Task inputs section start
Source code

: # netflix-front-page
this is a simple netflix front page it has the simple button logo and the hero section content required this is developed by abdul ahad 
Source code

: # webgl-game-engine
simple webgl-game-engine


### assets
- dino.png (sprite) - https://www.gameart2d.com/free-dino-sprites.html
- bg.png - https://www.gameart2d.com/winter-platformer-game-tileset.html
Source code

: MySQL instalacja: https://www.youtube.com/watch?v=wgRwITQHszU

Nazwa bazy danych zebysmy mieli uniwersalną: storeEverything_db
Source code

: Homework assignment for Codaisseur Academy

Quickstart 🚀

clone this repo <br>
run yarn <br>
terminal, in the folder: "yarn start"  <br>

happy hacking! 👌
Task inputs section end
:: What the task requires ::
Reproduce each record exactly as written above.

:: Response ::
Source code

: # netflix-front-page
this is a simple netflix front page it has the simple button logo and the hero section content required this is developed by abdul ahad 
Source code

: # webgl-game-engine
simple webgl-game-engine


### assets
- dino.png (sprite) - https://www.gameart2d.com/free-dino-sprites.html
- bg.png - https://www.gameart2d.com/winter-platformer-game-tileset.html
Source code

: MySQL instalacja: https://www.youtube.com/watch?v=wgRwITQHszU

Nazwa bazy danych zebysmy mieli uniwersalną: storeEverything_db
Source code

: Homework assignment for Codaisseur Academy

Quickstart 🚀

clone this repo <br>
run yarn <br>
terminal, in the folder: "yarn start"  <br>

happy hacking! 👌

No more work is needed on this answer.